KUALA LUMPUR – Jan 23, 2017: A media expert has expressed disagreement with the research finding quoted by Deputy Prime Minister Datuk Seri Ahmad Zahid Hamidi that indicated the current percentage of cybertroopers in support of the government as being very low.
Social media researcher Shahnon Mohamed Salleh of the Centre of Media and Information Warfare Studies, UiTM told The Mole that the 6.6 percent cited by the research as the portion of cybertroopers who support the government could not be accurate.
He said his academic team’s studies suggested that the percentage should instead at least be at 16 to 20 per cent.
“Based on our studies between 2015 and 2016, the number of pro-establishment cybertroopers is higher than what was announced yesterday. It’s not that bad. Generally, it’s hard for us to accept such a low percentage.
“It’s not that we want to contest the findings. But, if possible, we would like to verify the process of the research quoted by our deputy prime minister to ensure that the data is not flawed,” said Shahnon.

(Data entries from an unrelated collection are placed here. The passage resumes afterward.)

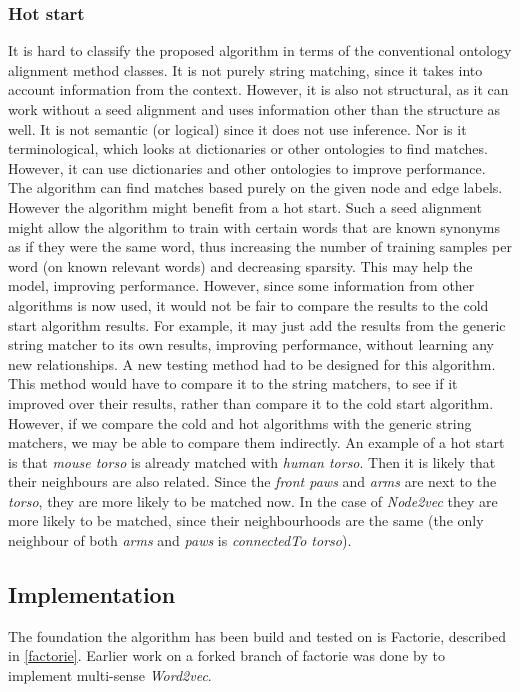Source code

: \documentclass{article}
\begin{document}
  \subsubsection{Hot start}
  It is hard to classify the proposed algorithm in terms of the conventional ontology alignment method classes. It is not purely string matching, since it takes into account information from the context. However, it is also not structural, as it can work without a seed alignment and uses information other than the structure as well. It is not semantic (or logical) since it does not use inference. Nor is it terminological, which looks at dictionaries or other ontologies to find matches. However, it can use dictionaries and other ontologies to improve performance.
  The algorithm can find matches based purely on the given node and edge labels. However the algorithm might benefit from a hot start. Such a seed alignment might allow the algorithm to train with certain words that are known synonyms as if they were the same word, thus increasing the number of training samples per word (on known relevant words) and decreasing sparsity. This may help the model, improving performance. However, since some information from other algorithms is now used, it would not be fair to compare the results to the cold start algorithm results. For example, it may just add the results from the generic string matcher to its own results, improving performance, without learning any new relationships. A new testing method had to be designed for this algorithm. This method would have to compare it to the string matchers, to see if it improved over their results, rather than compare it to the cold start algorithm. However, if we compare the cold and hot algorithms with the generic string matchers, we may be able to compare them indirectly.
  An example of a hot start is that \emph{mouse torso} is already matched with \emph{human torso}. Then it is likely that their neighbours are also related. Since the \emph{front paws} and \emph{arms} are next to the \emph{torso}, they are more likely to be matched now. In the case of \emph{Node2vec} they are more likely to be matched, since their neighbourhoods are the same (the only neighbour of both \emph{arms} and \emph{paws} is \emph{connectedTo torso}).

 \subsection{Implementation}
 The foundation the algorithm has been build and tested on is Factorie, described in \ref{factorie}. Earlier work on a forked branch of factorie was done by \cite{multisensecode} to implement multi-sense \emph{Word2vec}.
 
\end{document}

Zahid had yesterday lamented that the government is at a disadvantage due to the domination of anti-establishment cybertroopers in shaping public’s perception online.
The deputy prime minister had quoted a study on new media platform, which found that only 6.6 per cent of online operatives are pro-establishment, with a ratio of 1 against 15 existing cybertroopers.
An officer at the deputy prime minister’s office when contacted had confirmed to The Mole that the finding was taken from a study conducted by a researcher at a local university.
According to him, the deputy prime minister had disclosed the finding to urge pro-establishment online operatives to increase their efforts in explaining the government’s policies and agenda to the people, and to combat the pejorative perception facing the government.
Shahnon, nonetheless, insisted that such finding could be misinterpreted by some quarters.
“It could give the impression that the majority of local social media users are deriding the government, which is not true. Our concern is that the public would translate or equate the 93.4 per cent of anti-government cybertroopers to the amount of support towards the opposition.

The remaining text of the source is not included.